Выбрать главу

— Но я же дал слово грузина, что приеду! — сказал профессор Маруашвили, смеясь. — Разве можно его нарушать? — Он удобно уселся в кресло, достал из кармана пачку сигарет и протянул мне:

— Что написано?

Я наклонился и прочитал по-грузински: «Даиси». Леван Иосифович — так звали профессора — серьезно посмотрел на меня и заметил:

— Диссертация у вас хорошая; но только сейчас я убедился, что вы — востоковед.

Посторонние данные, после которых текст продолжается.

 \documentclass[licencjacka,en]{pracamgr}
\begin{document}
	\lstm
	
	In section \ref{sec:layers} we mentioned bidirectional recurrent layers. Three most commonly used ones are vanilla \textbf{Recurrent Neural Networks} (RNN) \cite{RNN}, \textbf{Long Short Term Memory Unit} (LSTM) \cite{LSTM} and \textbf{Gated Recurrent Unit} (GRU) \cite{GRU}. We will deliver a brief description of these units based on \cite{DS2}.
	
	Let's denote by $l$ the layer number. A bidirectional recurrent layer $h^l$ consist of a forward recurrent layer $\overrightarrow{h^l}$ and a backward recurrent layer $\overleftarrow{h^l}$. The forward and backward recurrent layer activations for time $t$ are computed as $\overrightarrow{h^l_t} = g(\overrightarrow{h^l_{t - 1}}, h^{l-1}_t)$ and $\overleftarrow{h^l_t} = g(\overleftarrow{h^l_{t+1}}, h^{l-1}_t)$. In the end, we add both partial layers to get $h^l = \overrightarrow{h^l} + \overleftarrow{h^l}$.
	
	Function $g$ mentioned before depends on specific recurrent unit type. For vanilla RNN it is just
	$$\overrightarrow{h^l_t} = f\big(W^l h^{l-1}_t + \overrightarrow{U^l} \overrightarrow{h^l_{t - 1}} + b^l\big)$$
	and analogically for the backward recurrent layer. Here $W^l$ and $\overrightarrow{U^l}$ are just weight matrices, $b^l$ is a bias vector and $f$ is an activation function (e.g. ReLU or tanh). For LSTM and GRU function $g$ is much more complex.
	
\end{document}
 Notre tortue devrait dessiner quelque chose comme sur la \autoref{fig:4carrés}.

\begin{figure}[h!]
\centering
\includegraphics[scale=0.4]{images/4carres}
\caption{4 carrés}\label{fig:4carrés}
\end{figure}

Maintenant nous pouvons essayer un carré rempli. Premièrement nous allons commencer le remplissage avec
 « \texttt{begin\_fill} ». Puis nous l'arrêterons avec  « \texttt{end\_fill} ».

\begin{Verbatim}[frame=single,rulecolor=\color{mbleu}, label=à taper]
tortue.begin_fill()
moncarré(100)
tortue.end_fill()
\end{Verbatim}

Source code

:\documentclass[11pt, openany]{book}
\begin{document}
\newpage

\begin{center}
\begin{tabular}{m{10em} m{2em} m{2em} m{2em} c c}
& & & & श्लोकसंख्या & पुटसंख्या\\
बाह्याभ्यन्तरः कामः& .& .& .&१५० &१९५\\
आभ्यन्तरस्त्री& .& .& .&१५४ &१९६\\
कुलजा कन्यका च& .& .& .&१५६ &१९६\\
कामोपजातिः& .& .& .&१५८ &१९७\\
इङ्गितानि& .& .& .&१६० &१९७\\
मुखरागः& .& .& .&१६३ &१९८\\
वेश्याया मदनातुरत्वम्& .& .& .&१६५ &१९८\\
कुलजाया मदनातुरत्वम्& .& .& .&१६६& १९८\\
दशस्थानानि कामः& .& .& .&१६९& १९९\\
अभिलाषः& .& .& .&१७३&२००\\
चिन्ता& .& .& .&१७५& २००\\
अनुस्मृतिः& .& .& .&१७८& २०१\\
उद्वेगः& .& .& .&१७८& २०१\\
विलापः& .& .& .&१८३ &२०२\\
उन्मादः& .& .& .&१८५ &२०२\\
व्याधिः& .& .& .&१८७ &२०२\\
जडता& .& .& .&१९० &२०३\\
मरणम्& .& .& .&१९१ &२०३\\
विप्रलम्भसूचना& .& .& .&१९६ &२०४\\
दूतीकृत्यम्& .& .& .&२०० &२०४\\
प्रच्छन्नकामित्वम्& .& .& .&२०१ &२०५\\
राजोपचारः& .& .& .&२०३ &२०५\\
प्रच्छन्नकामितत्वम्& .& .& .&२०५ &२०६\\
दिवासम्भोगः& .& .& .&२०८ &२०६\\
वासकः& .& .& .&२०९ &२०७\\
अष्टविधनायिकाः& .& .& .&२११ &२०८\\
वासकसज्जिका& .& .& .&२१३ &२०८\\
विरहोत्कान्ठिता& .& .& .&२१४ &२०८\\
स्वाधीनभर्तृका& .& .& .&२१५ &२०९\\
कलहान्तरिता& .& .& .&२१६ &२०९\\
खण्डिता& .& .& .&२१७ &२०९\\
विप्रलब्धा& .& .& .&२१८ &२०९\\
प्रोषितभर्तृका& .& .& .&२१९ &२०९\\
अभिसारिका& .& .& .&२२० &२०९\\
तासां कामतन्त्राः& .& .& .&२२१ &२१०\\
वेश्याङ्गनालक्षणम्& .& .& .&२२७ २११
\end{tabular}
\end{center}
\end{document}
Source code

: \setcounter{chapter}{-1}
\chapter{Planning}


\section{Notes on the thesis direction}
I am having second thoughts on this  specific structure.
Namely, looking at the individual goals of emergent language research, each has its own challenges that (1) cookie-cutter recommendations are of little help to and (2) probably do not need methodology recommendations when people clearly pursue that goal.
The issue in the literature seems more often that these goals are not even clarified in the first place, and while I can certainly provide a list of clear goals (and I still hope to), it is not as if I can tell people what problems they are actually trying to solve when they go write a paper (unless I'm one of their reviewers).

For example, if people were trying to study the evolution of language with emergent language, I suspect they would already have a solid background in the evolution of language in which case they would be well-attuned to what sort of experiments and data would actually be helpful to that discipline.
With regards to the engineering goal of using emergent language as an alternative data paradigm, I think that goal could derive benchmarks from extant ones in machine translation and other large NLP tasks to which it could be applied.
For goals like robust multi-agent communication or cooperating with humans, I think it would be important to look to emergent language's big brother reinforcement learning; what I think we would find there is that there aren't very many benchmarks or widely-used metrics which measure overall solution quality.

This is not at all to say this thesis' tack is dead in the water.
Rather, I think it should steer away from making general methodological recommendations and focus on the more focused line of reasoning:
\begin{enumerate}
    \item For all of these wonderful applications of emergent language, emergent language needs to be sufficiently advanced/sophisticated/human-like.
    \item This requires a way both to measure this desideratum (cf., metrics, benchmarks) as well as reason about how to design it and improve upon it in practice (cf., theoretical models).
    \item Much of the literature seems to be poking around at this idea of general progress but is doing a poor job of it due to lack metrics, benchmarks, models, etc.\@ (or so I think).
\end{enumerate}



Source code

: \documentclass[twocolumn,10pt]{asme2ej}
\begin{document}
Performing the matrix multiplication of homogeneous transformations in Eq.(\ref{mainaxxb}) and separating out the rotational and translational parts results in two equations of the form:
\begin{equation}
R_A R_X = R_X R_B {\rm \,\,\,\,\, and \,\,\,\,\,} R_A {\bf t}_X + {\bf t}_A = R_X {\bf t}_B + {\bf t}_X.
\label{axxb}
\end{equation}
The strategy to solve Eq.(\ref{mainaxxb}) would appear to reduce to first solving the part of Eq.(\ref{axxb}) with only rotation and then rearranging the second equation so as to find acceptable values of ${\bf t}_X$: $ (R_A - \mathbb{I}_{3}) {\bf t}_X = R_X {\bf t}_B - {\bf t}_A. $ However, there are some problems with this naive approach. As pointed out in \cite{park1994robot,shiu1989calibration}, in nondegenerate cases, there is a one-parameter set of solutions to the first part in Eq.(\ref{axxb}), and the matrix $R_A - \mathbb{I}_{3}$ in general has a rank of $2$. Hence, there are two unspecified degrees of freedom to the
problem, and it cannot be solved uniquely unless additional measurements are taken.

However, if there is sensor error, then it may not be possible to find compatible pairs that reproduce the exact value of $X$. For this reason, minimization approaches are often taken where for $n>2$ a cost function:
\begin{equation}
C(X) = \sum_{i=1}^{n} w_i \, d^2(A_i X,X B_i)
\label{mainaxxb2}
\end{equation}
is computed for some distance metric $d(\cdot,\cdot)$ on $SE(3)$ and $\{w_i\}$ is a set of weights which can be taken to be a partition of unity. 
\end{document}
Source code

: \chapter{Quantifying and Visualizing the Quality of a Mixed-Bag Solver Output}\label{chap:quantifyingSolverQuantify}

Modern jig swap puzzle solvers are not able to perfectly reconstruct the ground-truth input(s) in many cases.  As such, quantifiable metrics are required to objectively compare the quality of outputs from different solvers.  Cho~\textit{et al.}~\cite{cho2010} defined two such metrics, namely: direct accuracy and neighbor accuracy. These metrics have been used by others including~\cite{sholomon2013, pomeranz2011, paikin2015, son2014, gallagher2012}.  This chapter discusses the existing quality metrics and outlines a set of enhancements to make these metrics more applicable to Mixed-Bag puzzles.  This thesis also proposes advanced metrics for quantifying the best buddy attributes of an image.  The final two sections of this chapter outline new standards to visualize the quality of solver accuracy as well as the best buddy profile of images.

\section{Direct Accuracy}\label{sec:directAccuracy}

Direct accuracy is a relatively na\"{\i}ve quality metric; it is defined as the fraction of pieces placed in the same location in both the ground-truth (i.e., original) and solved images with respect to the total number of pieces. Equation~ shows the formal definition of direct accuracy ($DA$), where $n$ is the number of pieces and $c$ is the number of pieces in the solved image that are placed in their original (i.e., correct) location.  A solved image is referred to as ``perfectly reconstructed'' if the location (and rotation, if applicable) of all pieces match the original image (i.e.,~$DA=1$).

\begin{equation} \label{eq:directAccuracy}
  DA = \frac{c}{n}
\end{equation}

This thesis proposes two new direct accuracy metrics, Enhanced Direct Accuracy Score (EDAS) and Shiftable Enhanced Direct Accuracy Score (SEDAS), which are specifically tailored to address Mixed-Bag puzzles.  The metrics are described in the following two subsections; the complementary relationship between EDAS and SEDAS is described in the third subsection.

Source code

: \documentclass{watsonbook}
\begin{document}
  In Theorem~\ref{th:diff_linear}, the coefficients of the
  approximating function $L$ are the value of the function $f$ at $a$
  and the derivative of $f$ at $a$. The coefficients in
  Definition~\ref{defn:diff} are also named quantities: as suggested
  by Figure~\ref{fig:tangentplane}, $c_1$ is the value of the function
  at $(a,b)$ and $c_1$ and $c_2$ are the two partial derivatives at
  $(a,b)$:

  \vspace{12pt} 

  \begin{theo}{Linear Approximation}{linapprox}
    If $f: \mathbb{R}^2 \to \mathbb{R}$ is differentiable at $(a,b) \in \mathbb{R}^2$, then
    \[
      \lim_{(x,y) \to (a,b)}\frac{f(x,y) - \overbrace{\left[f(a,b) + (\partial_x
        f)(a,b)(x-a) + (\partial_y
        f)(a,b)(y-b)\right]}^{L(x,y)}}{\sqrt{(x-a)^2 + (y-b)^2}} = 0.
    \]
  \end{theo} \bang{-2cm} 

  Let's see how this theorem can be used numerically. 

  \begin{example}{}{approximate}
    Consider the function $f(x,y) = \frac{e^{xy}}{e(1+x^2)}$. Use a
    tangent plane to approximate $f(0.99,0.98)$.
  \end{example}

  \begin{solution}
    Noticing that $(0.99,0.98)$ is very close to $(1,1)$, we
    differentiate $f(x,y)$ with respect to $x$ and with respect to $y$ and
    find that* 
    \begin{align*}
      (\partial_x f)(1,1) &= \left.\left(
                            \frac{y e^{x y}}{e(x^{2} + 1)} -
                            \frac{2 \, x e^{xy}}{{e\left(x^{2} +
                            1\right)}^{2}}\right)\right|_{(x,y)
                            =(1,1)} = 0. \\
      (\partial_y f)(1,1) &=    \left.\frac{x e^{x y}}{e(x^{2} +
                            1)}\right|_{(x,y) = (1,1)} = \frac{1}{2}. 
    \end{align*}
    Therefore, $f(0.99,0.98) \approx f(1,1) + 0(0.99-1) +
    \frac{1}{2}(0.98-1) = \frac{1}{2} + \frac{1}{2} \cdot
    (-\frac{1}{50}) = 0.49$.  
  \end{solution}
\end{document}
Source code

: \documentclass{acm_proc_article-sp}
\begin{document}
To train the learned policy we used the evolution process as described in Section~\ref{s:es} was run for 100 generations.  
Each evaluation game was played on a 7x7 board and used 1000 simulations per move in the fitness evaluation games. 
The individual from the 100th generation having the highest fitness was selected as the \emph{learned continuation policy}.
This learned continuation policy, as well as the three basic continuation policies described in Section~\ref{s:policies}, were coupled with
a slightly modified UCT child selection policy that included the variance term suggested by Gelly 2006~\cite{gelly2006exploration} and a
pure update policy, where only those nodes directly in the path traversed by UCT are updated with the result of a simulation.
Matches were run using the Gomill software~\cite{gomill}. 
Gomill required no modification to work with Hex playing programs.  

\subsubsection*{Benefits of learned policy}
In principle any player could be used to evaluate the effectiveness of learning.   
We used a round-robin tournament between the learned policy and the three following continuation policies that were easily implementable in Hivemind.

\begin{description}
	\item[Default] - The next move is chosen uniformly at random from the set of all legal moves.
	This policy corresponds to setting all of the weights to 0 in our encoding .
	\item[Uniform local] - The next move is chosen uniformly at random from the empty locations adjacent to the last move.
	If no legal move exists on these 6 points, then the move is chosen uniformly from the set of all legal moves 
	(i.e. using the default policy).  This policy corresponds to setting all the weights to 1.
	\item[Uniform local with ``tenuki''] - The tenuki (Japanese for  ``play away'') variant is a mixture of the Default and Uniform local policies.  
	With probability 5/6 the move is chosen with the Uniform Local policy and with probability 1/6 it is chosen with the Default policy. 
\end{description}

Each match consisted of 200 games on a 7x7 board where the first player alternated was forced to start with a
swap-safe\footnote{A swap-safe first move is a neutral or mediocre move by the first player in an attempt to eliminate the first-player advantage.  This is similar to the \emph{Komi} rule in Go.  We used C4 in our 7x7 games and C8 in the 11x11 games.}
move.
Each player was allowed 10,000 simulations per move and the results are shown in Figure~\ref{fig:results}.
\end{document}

У этой шутки был глубокий смысл.

* * *

Учебная программа университета не может и не ставит своей целью подготовить ученого. Почему не может? Потому что для осуществления столь великой задачи пятилетний срок слишком ничтожен: ученый должен учиться всю свою жизнь. Почему, хотя бы в отношении избранных единиц, программа не ставит своею целью образовать ученых? Потому что — не говоря уже о том, что государство не может позволить себе иметь корпус «вечных студентов», — учить на ученого невозможно, он образует себя сам, трудясь в лаборатории жизни и никогда не ставя себе конечного рубежа. Он не ищет специальной темы своих занятий, работа над которой даст начало его медлительному, неровному, но необратимому творческому созреванию; такая тема сама находит его, годами носящего в себе интерес ко всему, что лежит за горизонтами программы, мечтающего о совершенстве, готового ради этого отказаться от многих легких и скоротечных радостей, Он не предается томительным размышлениям о том, стоит ли ему читать того или другого восточного автора, а решает, что к восточным авторам в своем активе он должен прибавить и античных, оказавших столь значительное влияние на культуру Востока, — не говоря уже о Шекспире и Данте, Монтене и Лессинге, Кальдероне и Толстом. Наконец, он не задумывается над тем, какой язык «учить», чтобы «сдать минимум»: ему всегда, до конца его дней, нужен максимум, нужны языки и языки… Можно, конечно, и не вступать на этот путь, полный вечного напряжения, требующий жертв; никто не осудит человека, пожелавшего предпочесть учебную программу научной, рассматривающего свои университетские знания и навыки не как фундамент, а как готовое здание, в котором можно благополучно жить. Но такие люди навсегда остаются более или менее искусными ремесленниками, тогда как учеными становятся лишь художники науки.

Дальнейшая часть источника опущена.